Travel buyers at the ACTE/CAPA London conference discussed the challenges of having a robust technology strategy in the face of a constantly evolving travel tech landscape.
Steven Schoen, director of mobility services at Siemens, described three key goals in an extensive long-term project to implement new tech-driven global policies and processes across the company’s travel programme.
- ‘Wow’ the traveller, by making the travel about the business purpose of the trip, and minimising the planning, expensing and reimbursement process.
- Promote Siemens’ “ownership culture” by enabling the travellers and their line managers to make decisions that are best for the business. When people are out selling or servicing contracts worth millions of dollars a year, said Schoen, it’s not appropriate to “put them through an arduous process to buy a $400 airline ticket.”
- Streamline and standardise the processes from end to end, to reduce the indirect costs of travel services, and provide complete cost transparency.
In the spotlight
These three objectives were used to create a business case that convinced the company’s leadership to support the scheme, making it a “global lighthouse project.”
“But I would say be careful what you ask for,” said Schoen. “Because there’s a lot of light being shed on this – it’s being watched by the highest levels.”
He said a cross-border functional development team was assembled “across supply chain management, HR, finance, tax, legal, corporate communications and other groups.”
The team compared existing travel policies and mapped processes of six key countries that make up 65-70 per cent of the company’s global travel spend, and identified “pain points” for travellers, administrators and other stakeholders. “We did this the old fashioned way – we went out and talked to people.”

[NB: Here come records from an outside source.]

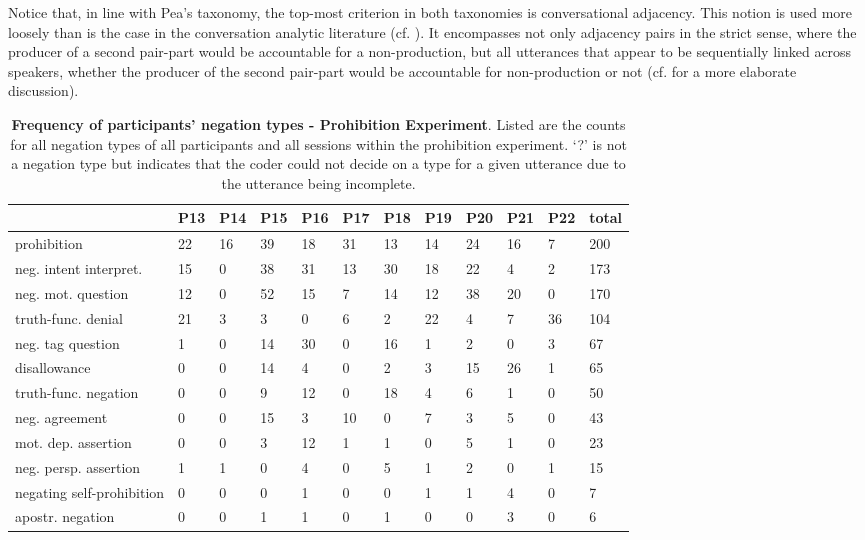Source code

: \begin{screenonly}
Notice that, in line with Pea's taxonomy, the top-most criterion in both taxonomies is conversational adjacency. This notion is used more loosely than
is the case in the conversation analytic literature (cf. \cite{Hutchby1999}). It encompasses not only adjacency pairs in the strict sense, where the producer
of a second pair-part would be accountable for a non-production, but all utterances that appear to be sequentially linked across speakers, whether the producer
of the second pair-part would be accountable for non-production or not (cf. \cite{Foerster2013} for a more elaborate discussion).

\begin{table*}[h]
  \caption{\textbf{Frequency of participants' negation types - Prohibition Experiment}. Listed are the counts for all negation types of all
    participants and all sessions within the prohibition experiment. `?' is not a negation type but indicates that the coder could not decide
    on a type for a given utterance due to the utterance being incomplete.}
  \label{tbl_freq_neg_types_pro}
  \begin{tabular*}{\hsize}{@{\extracolsep{\fill}}llllllllllll}
    \toprule
    & P13 & P14 & P15 & P16 & P17 & P18 & P19 & P20 & P21 & P22 & total\\
    \midrule
    prohibition & 22 & 16 & 39 & 18 & 31 & 13 & 14 & 24 & 16 & 7 & 200\\
    neg. intent interpret. & 15 & 0 & 38 & 31 & 13 & 30 & 18 & 22 & 4 & 2 & 173\\
    neg. mot. question & 12 & 0 & 52 & 15 & 7 & 14 & 12 & 38 & 20 & 0 & 170\\
    truth-func. denial & 21 & 3 & 3 & 0 & 6 & 2 & 22 & 4 & 7 & 36 & 104\\
    neg. tag question & 1 & 0 & 14 & 30 & 0 & 16 & 1 & 2 & 0 & 3 & 67\\
    disallowance & 0 & 0 & 14 & 4 & 0 & 2 & 3 & 15 & 26 & 1 & 65\\
    truth-func. negation & 0 & 0 & 9 & 12 & 0 & 18 & 4 & 6 & 1 & 0 & 50\\
    neg. agreement & 0 & 0 & 15 & 3 & 10 & 0 & 7 & 3 & 5 & 0 & 43\\
    mot. dep. assertion & 0 & 0 & 3 & 12 & 1 & 1 & 0 & 5 & 1 & 0 & 23\\
    neg. persp. assertion & 1 & 1 & 0 & 4 & 0 & 5 & 1 & 2 & 0 & 1 & 15\\
    negating self-prohibition & 0 & 0 & 0 & 1 & 0 & 0 & 1 & 1 & 4 & 0 & 7\\
    apostr. negation & 0 & 0 & 1 & 1 & 0 & 1 & 0 & 0 & 3 & 0 & 6\\

\end{tabular*}
\end{table*}
\end{screenonly}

The first key country to go live with the new travel policy was the US on July 1, said Schoen, and already one result is “we have eliminated the need to submit 1.3 million receipts a year – and have gained 34 man-years of productivity in that one step.” Measuring results from these first three months showed “unit costs down year-on-year,” despite “marketplace costs” going up.

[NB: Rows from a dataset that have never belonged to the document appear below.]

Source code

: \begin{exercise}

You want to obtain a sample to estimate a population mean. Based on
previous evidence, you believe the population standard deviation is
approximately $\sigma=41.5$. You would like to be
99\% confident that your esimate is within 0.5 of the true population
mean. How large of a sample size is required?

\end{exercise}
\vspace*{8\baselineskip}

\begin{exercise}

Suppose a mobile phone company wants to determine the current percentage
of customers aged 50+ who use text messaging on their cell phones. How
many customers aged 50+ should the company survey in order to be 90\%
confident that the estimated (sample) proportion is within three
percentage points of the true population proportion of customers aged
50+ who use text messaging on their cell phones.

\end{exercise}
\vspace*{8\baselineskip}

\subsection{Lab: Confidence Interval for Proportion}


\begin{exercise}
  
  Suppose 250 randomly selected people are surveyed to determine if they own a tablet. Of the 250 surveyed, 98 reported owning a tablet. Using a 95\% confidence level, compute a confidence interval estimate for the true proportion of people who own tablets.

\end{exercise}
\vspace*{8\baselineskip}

His advice to buyers included:
- Don’t employ technology for the sake of it – it is vital you asses what the needs are that you’re trying to fulfil, and what is the shortest distance between where you are, where you can be and where you would like to be.
- Don’t pursue technology that sounds good but few will need or use.
- There is a lot to be said for ‘off-the-shelf’ technology – you may not get everything you want, but it makes continuity of programme easier to maintain down the line.
- Always apply the ‘KISS’ principle: Keep It Simple & Straightforward.
Asked if projects of this type are only feasible for large companies with large pockets, Schoen replied: “No. No matter the size of the company, all executive management needs to be shown is an ROI – hard and soft dollars.”